Devora Neumark, PhD, visiting scholar at the Integration and Belonging Hub

Advancing climate justice and community resilience by centering beauty in the built environment.

Devora Neumark, PhD, is an interdisciplinary artist-researcher, community-engaged practitioner, educator, scholar, and policy analyst whose work focuses on beauty in the built environment within displacement contexts. Recently relocated to Ottawa after seven transformative years in Iqaluit, Nunavut in the Eastern Canadian Arctic, Neumark brings over 30 years of experience spanning academia, policy work, and creative engagement, grounded in contemplative practice.

Their PhD research-creation, titled Radical Beauty for Troubled Times: Involuntary Displacement and the (Un)Making of Home, funded by the Social Sciences and Humanities Research Council of Canada, explored this intersection further, examining how trauma from forced displacement intersects with aesthetics in the built environment and the intentional beautification of home.

From October through December 2024, Neumark was a Forced Migration and Refugee Studies Fellow at the Centre for Human Rights Erlangen-Nürnberg, where they explored aesthetic dimensions of refugee housing in Germany.
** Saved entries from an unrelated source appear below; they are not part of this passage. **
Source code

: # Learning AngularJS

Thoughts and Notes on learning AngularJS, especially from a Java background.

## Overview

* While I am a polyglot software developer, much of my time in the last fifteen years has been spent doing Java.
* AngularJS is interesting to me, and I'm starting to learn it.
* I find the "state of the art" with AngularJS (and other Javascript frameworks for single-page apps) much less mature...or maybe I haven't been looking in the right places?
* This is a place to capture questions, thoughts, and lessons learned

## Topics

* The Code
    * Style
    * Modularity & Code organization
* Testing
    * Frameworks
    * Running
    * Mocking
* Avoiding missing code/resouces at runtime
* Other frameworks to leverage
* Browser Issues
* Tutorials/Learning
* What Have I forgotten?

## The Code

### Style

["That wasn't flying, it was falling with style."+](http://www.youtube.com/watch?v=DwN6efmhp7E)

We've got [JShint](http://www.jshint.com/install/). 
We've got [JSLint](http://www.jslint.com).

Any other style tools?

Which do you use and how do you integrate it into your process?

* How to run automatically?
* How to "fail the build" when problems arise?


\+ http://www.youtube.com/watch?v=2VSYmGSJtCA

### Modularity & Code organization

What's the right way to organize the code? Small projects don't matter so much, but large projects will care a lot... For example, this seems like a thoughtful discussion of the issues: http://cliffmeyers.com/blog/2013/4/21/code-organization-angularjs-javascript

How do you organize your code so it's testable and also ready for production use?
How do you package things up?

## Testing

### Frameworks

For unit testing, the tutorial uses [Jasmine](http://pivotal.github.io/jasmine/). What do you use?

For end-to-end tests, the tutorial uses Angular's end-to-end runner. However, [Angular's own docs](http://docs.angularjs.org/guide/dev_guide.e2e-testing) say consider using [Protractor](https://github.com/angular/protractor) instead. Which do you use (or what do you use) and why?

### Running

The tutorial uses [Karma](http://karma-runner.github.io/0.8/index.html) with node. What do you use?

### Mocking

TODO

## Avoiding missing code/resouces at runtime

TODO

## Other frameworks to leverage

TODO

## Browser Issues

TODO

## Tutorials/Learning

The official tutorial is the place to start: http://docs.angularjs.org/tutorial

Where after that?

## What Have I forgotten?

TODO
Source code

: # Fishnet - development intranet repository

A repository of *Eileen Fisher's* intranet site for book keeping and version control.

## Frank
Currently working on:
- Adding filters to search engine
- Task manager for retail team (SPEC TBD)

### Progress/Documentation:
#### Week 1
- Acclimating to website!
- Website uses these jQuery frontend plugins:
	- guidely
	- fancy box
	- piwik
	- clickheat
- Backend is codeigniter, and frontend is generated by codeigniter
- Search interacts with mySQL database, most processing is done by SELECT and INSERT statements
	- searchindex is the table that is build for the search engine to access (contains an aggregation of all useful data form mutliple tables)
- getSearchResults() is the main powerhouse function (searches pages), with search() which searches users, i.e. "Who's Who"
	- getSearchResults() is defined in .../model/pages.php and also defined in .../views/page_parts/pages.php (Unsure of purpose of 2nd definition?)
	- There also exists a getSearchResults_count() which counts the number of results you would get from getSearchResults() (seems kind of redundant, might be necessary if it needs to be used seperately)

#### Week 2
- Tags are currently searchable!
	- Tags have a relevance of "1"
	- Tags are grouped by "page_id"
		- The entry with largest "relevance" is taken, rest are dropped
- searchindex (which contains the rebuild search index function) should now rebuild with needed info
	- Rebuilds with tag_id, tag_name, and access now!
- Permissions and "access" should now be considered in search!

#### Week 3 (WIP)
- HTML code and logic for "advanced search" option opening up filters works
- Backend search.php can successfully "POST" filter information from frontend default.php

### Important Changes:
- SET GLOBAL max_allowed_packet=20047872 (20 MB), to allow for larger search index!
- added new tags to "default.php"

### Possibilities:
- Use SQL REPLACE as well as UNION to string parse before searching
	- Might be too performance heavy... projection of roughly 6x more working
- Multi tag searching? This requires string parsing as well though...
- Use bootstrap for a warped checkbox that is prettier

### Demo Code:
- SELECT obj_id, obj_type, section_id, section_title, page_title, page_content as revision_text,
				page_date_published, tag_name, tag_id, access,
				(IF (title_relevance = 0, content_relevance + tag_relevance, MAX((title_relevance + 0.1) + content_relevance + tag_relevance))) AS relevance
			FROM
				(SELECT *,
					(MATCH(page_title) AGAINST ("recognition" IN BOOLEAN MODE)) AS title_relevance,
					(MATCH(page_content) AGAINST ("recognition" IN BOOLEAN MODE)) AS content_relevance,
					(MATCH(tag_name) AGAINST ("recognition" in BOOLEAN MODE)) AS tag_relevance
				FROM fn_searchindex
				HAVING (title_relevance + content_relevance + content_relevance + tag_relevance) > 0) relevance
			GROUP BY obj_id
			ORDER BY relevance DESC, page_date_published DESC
They are also a Visiting Scholar in the Department of Sustainability & Social Justice at Clark University.

Neumark was certified as a Climate Change Adaptation Practitioner by the Yale School of Public Health in 2020. They received a Graduate Diploma in Public Safety/Emergency Management from Wilfrid Laurier University in 2025.

Between 2003 and 2021, Neumark served as a faculty member at the Goddard College MFA in Interdisciplinary Arts program, where they co-founded the Indigenous and Decolonial Art Concentration in Port Townsend, WA. Since 2018, as a Canadian federal employee, Neumark has worked as an Economic Development Officer and Senior Strategic Policy Analyst with the Canadian Northern Economic Development Agency and as a Senior Analyst/Researcher with the Department of Justice Canada’s Indigenous Rights and Relations Portfolio (UN Declaration on the Rights of Indigenous Peoples Act Implementation Secretariat).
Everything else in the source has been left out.